Filmes

Os estúdios pedem cautela na fusão Paramount-Warner enquanto uma geração de criadores enche as salas de novo

No painel da Deadline com a Regal, os executivos pregaram paciência na consolidação e creditaram a uma onda de criadores o melhor verão desde 2019
Martha O'Hara

Por cinco anos Hollywood tratou a retomada das salas como um problema de oferta: poucos grandes lançamentos, janelas demais desmoronando no streaming. O recado dos chefes de distribuição e de exibição agora é outro: a recuperação tem menos a ver com os filmes que os grandes estúdios aprovam do que com quem consegue, de repente, fazer o público aparecer. A cautela diante da consolidação que redesenha os estúdios convive com algo perto do alívio: uma geração mais jovem, nascida na internet, resolveu um problema que o sistema herdado não conseguiu.
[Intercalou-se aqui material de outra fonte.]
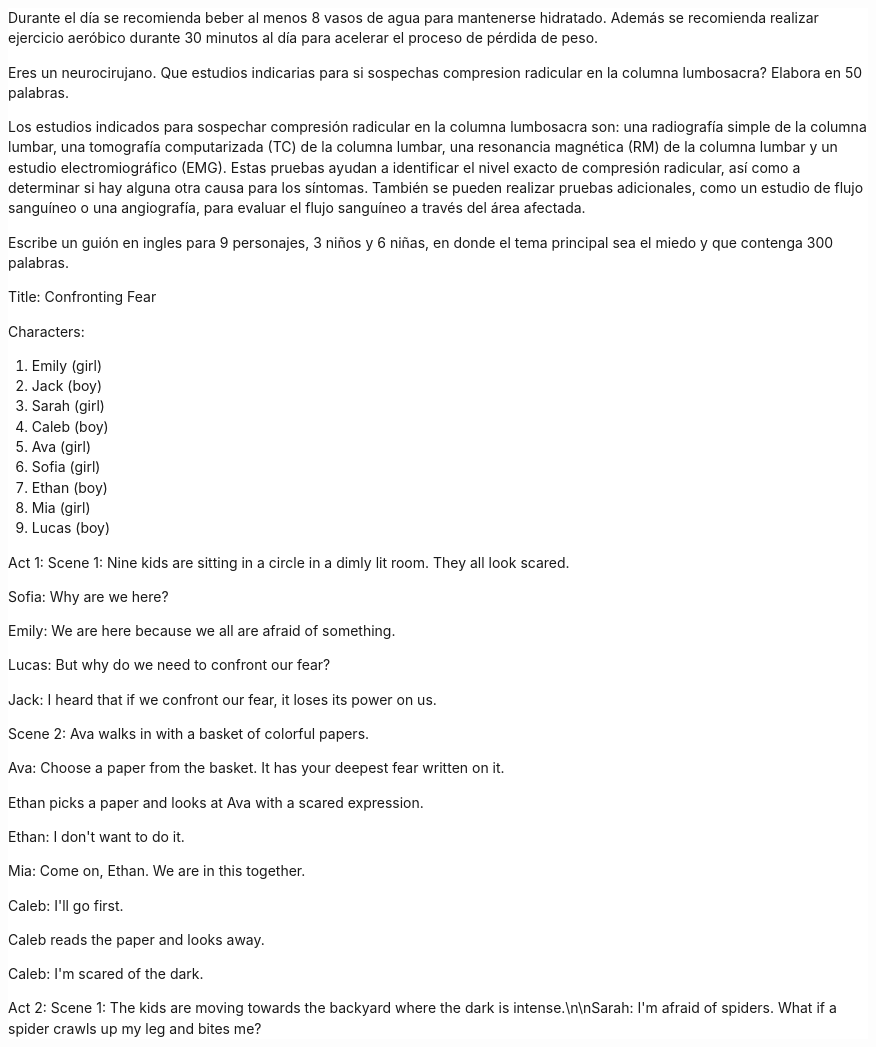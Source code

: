 Durante el día se recomienda beber al menos 8 vasos de agua para mantenerse hidratado. Además se recomienda realizar ejercicio aeróbico durante 30 minutos al día para acelerar el proceso de pérdida de peso.

Eres un neurocirujano. Que estudios indicarias para si sospechas compresion radicular en la columna lumbosacra? Elabora en 50 palabras.

Los estudios indicados para sospechar compresión radicular en la columna lumbosacra son: una radiografía simple de la columna lumbar, una tomografía computarizada (TC) de la columna lumbar, una resonancia magnética (RM) de la columna lumbar y un estudio electromiográfico (EMG). Estas pruebas ayudan a identificar el nivel exacto de compresión radicular, así como a determinar si hay alguna otra causa para los síntomas. También se pueden realizar pruebas adicionales, como un estudio de flujo sanguíneo o una angiografía, para evaluar el flujo sanguíneo a través del área afectada.

Escribe un guión en ingles para 9 personajes, 3 niños y 6 niñas, en donde el tema principal sea el miedo y que contenga 300 palabras.

Title: Confronting Fear

Characters:
1. Emily (girl)
2. Jack (boy)
3. Sarah (girl)
4. Caleb (boy)
5. Ava (girl)
6. Sofia (girl)
7. Ethan (boy)
8. Mia (girl)
9. Lucas (boy)

Act 1:
Scene 1:
Nine kids are sitting in a circle in a dimly lit room. They all look scared.

Sofia: Why are we here?

Emily: We are here because we all are afraid of something.

Lucas: But why do we need to confront our fear?

Jack: I heard that if we confront our fear, it loses its power on us.

Scene 2:
Ava walks in with a basket of colorful papers.

Ava: Choose a paper from the basket. It has your deepest fear written on it.

Ethan picks a paper and looks at Ava with a scared expression.

Ethan: I don't want to do it.

Mia: Come on, Ethan. We are in this together.

Caleb: I'll go first.

Caleb reads the paper and looks away.

Caleb: I'm scared of the dark.

Act 2:
Scene 1:
The kids are moving towards the backyard where the dark is intense.\n\nSarah: I'm afraid of spiders. What if a spider crawls up my leg and bites me?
Como o Deadline revelou em seu painel « Future of Storytelling », realizado com a Regal, Adam Fogelson, da Lionsgate, pediu aos colegas uma postura de « esperar para ver » quanto à fusão entre Paramount e Warner Bros. Discovery, alertando que consolidações raramente entregam o que seus arquitetos prometem. Eduardo Acuna, presidente da Regal, traçou sua linha vermelha em termos operacionais: manter o número de filmes, proteger a janela de cinema e não confundir o cliente. Andrew Cripps, da Disney, e Blair Rich, da Legendary, completaram um painel mais interessado na demanda do que na aritmética do acordo.

Essa demanda está sendo reconstruída por nomes que o sistema de estúdios não criou. Fogelson e Michael Tiddes — diretor de « Todo Mundo em Pânico », sentado ao lado dos executivos — citaram Markiplier, Curry Barker e Kane Parsons, cineastas nascidos na internet que chegam com um público já reunido. « Um Filme Minecraft » rumo a um bilhão de dólares e « Todo Mundo em Pânico » com abertura mundial de 105 milhões são as provas apresentadas: não estrelas construídas pelo marketing, mas criadores que trouxeram a sua.

A lição que Blair Rich tirou de « Minecraft » foi a capacidade de reação — a campanha só engatou depois que a equipe virou para o retorno dos fãs —, enquanto Fogelson defendeu que o marketing precisa aprender agora « uma língua completamente diferente » para a geração Z e a geração Alpha, incluindo a disciplina de parar de entregar os filmes nos trailers. A nostalgia ainda rende: « O Diabo Veste Prada 2 », « Michael », da Lionsgate, e « Toy Story 5 » trazem de volta os adultos que se afastaram, mesmo com o painel concordando que a maioria dos circuitos ainda tem poucas das grandes salas premium que transformam uma primeira sessão em evento de redes sociais.

Os números dão cobertura ao otimismo: o verão de 2026 passou de US$ 1,6 bilhão, o melhor desde 2019, contra US$ 4,2 bilhões no ano. Mas o subtexto, mais áspero, de um painel realizado dentro de um multiplex em Sherman Oaks era inconfundível: os executivos que passaram uma década atrás de assinantes de streaming faziam nesta semana anotações com youtubers sobre como encher uma sala.